Under current law, when you reach age 72, you must start taking required minimum distributions (RMD) each year from a traditional IRA. The RMDs are based on your age and a life expectancy factor listed in tables published by the IRS. Roth IRAs are not subject to RMDs during your lifetime.
The IRA, with its remaining assets, passes to whomever you have named in the IRA beneficiary designation. The most common designations are to individuals – for example, all to a spouse or in equal shares to children. However, a trust also can be named as an IRA beneficiary, and in many instances, a trust is a better option than naming an individual.
Reasons to name a trust
When a trust is named as the beneficiary of an IRA, the trust inherits the IRA when the IRA owner dies. The IRA then is maintained as a separate account that is an asset of the trust.
So, what are some possible reasons to consider naming a trust as an IRA beneficiary instead of an individual?
One of the most common reasons is that the intended beneficiary is a minor who is legally unable to own the IRA, and it would be better to have the account controlled by a trustee, than a guardian who may have to be appointed by a court.
Or the IRA owner wants to support an individual with special needs who will lose access to government benefits if he or she gains access to those assets upon reaching the age of majority.
Another common reason to provide IRAs benefits through a trust is that an IRA owner may wish for RMDs to benefit their second spouse during the spouse’s lifetime, and then have the remainder of the IRA pass to their children from a prior marriage. If the IRA owner leaves the IRA outright to their spouse, they can be certain that their spouse will benefit, but they cannot guarantee that their children will receive the balance. If the IRA owner instead leaves the IRA to a properly structured trust, their goal of having the property benefit both sets of beneficiaries can be carried out.

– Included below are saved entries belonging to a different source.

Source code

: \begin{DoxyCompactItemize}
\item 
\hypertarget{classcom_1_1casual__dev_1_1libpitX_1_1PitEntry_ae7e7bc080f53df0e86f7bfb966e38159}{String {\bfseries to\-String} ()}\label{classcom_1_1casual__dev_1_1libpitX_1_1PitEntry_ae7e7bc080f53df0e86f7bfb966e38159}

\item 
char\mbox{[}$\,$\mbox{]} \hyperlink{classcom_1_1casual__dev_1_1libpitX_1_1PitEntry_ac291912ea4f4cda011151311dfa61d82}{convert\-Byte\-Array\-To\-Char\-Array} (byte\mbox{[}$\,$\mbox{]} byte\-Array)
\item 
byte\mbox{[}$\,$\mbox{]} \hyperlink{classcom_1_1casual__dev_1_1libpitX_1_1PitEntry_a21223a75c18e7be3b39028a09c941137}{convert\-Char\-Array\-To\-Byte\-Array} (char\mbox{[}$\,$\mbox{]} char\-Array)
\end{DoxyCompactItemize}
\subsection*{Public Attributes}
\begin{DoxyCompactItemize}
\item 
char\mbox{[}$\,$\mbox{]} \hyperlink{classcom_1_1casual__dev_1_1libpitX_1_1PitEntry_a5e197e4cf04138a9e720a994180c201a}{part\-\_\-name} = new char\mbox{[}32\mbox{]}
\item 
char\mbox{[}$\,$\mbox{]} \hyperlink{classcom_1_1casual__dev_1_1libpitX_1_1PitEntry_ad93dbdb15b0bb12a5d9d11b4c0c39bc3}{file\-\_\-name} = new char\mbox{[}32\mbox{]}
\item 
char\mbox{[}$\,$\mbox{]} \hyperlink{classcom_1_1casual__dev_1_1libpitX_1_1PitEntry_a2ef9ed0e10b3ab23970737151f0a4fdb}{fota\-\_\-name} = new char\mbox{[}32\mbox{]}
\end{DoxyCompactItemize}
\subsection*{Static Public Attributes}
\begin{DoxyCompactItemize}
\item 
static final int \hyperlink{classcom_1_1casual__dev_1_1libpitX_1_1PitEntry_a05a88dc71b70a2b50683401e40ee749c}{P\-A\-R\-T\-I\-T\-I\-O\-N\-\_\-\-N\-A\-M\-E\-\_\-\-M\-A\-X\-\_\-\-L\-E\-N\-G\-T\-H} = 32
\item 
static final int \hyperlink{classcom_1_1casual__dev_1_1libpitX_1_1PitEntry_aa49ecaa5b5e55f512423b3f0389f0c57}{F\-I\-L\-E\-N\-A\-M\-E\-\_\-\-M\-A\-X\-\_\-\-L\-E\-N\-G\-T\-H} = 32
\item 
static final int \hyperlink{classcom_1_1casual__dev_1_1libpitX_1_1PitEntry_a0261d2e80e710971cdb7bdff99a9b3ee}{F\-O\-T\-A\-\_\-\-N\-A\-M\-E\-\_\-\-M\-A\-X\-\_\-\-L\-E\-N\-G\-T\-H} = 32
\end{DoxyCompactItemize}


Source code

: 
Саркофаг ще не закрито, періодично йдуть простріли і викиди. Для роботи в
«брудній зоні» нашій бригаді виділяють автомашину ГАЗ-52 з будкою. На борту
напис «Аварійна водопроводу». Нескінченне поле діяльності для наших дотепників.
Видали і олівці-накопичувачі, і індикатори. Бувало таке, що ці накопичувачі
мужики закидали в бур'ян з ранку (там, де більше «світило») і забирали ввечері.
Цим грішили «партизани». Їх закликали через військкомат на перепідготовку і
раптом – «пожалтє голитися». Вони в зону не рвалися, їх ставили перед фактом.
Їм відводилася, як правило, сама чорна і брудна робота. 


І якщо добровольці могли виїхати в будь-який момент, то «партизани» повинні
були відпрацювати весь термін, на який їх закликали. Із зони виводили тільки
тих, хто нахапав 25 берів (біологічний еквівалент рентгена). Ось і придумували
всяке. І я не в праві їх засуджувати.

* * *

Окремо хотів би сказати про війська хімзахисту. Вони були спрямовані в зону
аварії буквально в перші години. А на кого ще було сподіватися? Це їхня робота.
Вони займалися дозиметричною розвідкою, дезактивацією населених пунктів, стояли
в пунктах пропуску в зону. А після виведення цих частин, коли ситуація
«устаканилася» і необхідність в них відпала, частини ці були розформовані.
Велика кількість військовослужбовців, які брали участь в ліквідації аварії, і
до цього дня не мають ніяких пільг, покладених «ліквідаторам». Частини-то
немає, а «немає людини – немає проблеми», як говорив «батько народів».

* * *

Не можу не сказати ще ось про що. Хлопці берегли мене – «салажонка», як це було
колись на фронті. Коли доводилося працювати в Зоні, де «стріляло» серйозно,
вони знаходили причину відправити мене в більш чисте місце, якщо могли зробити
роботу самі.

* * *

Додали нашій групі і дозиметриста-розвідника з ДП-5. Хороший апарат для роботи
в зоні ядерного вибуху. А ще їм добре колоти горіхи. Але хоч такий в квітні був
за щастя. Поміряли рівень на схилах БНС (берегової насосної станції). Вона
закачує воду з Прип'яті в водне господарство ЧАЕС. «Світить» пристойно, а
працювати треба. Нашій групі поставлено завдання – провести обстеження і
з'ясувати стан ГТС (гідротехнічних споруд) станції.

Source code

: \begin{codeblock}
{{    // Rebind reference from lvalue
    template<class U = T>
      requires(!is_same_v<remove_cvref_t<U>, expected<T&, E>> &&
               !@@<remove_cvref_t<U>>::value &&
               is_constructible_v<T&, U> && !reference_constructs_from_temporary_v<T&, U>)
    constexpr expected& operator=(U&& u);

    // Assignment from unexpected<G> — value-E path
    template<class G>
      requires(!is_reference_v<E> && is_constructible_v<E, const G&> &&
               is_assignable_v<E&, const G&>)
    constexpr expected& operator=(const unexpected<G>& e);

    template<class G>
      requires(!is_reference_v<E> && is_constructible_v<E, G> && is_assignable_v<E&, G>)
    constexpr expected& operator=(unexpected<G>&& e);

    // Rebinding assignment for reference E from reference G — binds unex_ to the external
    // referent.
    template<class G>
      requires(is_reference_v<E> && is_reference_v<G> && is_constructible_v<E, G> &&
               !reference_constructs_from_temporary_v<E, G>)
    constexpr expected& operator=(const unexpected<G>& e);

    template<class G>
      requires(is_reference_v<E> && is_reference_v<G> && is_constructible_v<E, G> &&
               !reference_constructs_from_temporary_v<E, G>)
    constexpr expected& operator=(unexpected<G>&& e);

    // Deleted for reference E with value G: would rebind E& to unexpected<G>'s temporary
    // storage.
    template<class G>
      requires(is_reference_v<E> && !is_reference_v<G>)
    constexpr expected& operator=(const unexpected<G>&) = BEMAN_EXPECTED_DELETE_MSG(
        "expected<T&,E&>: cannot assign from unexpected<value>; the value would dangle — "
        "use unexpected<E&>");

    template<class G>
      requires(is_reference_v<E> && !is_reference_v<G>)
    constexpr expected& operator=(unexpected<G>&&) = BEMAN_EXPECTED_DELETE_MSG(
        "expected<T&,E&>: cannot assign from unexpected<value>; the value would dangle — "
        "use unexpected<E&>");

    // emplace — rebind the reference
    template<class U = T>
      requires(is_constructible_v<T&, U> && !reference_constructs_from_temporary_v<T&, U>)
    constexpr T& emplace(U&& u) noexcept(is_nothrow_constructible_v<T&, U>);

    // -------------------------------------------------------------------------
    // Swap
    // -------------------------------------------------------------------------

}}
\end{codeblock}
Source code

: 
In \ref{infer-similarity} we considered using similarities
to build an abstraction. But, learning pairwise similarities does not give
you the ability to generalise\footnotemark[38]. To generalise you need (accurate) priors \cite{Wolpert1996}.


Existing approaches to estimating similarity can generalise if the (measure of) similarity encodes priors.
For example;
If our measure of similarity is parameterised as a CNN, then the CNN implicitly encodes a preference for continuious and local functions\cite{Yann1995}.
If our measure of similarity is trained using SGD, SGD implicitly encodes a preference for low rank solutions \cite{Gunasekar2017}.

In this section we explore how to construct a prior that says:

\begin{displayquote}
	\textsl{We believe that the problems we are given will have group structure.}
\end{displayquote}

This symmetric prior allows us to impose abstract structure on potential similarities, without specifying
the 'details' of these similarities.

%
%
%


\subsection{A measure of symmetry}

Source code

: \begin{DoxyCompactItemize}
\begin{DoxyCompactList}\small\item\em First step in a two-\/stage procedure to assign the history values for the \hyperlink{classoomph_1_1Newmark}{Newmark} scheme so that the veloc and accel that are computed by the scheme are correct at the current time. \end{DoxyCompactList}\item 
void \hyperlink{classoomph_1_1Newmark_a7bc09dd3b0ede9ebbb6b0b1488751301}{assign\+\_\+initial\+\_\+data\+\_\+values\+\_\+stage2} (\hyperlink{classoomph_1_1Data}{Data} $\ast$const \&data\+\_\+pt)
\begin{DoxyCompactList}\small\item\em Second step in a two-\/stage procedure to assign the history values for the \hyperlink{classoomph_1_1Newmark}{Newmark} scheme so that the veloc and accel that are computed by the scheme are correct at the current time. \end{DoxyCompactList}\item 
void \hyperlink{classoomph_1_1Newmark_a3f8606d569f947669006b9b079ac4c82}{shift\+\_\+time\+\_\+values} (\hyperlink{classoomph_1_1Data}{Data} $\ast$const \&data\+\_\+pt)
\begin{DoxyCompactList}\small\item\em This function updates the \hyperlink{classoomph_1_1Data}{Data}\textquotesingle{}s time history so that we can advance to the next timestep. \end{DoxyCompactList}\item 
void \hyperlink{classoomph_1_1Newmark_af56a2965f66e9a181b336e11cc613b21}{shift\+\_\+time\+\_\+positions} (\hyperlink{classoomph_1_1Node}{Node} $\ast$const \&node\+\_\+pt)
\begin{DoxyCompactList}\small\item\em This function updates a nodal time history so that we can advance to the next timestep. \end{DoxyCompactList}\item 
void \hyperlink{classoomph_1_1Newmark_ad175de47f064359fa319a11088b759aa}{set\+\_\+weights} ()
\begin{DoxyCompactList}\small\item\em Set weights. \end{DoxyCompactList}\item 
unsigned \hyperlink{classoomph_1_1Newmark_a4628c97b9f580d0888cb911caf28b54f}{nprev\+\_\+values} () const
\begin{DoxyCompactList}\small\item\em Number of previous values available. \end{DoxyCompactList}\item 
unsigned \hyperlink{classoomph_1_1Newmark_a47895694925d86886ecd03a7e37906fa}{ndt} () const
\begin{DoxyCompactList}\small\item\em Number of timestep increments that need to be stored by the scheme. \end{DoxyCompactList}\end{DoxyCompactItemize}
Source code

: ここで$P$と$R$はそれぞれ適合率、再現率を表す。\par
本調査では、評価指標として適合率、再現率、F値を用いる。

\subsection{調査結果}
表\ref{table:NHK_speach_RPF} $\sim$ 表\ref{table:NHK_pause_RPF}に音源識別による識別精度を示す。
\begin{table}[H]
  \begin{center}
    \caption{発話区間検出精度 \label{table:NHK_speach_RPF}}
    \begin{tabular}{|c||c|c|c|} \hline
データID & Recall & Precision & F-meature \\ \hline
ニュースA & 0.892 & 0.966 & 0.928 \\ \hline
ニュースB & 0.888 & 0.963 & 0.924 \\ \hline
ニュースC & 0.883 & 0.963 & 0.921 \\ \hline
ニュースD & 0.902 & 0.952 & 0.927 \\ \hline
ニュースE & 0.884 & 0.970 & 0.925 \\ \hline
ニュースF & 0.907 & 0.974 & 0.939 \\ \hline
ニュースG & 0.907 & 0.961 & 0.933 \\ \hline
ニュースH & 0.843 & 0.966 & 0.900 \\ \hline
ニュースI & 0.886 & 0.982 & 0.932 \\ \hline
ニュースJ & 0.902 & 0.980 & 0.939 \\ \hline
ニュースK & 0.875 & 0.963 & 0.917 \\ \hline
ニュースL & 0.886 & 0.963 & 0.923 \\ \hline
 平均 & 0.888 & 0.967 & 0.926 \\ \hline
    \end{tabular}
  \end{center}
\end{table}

A final reason to name a trust is to provide additional creditor protection to the beneficiary inheriting the account. A person’s own IRA has some level of protection from creditors, but this does not always carry through to the inherited IRA. The US Supreme Court ruled that inherited IRAs do not qualify under the Federal Bankruptcy Code as exempt from the claims of creditors as “retirement funds”. An inherited IRA held instead in a properly structured trust will not be an asset of the beneficiary and will have some protection from creditors.
Pulling back on the stretch IRA
Just as there are rules about RMDs during the IRA owner’s life, there also are rules about distributing an inherited IRA after the owner dies. The preferred payout has long been the stretch IRA, where the post-death RMDs are stretched out, with annual distributions, over the life expectancy of the new IRA beneficiary. In this case, the IRA could continue to grow, tax-deferred, often for many decades after the owner’s death. But for many clients, this is not an option any longer as a result of the SECURE Act.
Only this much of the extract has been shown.